• EXERCISE DESCRIPTION: Your answer should consist of the lines below that hold the word "pedidos".

++++ MATERIAL SHOWN

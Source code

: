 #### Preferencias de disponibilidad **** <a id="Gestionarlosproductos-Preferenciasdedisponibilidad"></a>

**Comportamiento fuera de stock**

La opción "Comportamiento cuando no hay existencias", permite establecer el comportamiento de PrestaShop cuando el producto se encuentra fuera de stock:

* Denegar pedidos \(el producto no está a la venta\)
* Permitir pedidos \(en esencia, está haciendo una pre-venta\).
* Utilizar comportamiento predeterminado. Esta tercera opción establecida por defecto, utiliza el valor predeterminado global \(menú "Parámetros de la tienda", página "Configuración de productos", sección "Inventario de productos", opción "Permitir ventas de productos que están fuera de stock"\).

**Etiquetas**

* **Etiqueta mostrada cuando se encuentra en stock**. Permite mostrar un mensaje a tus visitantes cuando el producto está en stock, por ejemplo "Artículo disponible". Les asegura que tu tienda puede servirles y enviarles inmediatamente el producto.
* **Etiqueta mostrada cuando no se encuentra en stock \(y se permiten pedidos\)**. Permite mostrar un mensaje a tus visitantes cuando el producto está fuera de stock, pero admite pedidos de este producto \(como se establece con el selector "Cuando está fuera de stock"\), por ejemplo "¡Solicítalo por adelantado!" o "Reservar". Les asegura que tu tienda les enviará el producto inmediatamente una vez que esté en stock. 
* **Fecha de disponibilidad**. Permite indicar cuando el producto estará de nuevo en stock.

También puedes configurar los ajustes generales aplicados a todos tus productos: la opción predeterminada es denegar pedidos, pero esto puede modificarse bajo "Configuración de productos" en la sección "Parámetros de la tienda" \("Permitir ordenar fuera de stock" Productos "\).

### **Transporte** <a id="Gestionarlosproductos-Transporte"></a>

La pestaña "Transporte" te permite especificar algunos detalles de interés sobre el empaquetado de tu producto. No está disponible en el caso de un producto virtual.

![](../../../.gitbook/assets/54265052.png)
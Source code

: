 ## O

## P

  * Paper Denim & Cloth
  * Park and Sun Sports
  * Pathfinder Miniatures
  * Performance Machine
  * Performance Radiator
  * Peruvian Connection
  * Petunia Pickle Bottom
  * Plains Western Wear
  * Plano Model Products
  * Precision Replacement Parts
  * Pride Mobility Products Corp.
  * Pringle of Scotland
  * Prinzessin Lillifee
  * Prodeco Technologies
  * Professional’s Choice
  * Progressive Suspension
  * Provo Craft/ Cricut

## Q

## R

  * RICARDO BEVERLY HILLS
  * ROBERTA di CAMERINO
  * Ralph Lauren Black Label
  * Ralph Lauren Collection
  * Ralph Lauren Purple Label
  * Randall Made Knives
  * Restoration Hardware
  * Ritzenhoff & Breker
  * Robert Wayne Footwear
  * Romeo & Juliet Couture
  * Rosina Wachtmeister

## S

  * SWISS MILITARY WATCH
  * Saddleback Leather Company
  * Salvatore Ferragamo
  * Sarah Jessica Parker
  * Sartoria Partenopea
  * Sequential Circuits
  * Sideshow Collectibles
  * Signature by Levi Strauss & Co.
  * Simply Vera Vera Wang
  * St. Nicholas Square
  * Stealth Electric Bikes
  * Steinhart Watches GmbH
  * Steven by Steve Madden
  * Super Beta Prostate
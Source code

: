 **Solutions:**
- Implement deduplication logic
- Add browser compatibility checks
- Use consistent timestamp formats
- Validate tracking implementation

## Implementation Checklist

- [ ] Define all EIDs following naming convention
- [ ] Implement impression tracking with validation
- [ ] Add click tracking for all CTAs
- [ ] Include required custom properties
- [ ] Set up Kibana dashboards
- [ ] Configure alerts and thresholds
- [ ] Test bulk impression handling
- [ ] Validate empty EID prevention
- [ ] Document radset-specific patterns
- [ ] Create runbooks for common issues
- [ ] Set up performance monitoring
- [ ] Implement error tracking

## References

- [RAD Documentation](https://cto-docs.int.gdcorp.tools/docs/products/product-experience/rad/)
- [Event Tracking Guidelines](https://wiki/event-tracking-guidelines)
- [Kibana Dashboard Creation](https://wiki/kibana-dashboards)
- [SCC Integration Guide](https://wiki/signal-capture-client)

++++++++

• EXERCISE SOLUTION:
* Denegar pedidos \(el producto no está a la venta\)
* Permitir pedidos \(en esencia, está haciendo una pre-venta\).
* **Etiqueta mostrada cuando no se encuentra en stock \(y se permiten pedidos\)**. Permite mostrar un mensaje a tus visitantes cuando el producto está fuera de stock, pero admite pedidos de este producto \(como se establece con el selector "Cuando está fuera de stock"\), por ejemplo "¡Solicítalo por adelantado!" o "Reservar". Les asegura que tu tienda les enviará el producto inmediatamente una vez que esté en stock. 
También puedes configurar los ajustes generales aplicados a todos tus productos: la opción predeterminada es denegar pedidos, pero esto puede modificarse bajo "Configuración de productos" en la sección "Parámetros de la tienda" \("Permitir ordenar fuera de stock" Productos "\).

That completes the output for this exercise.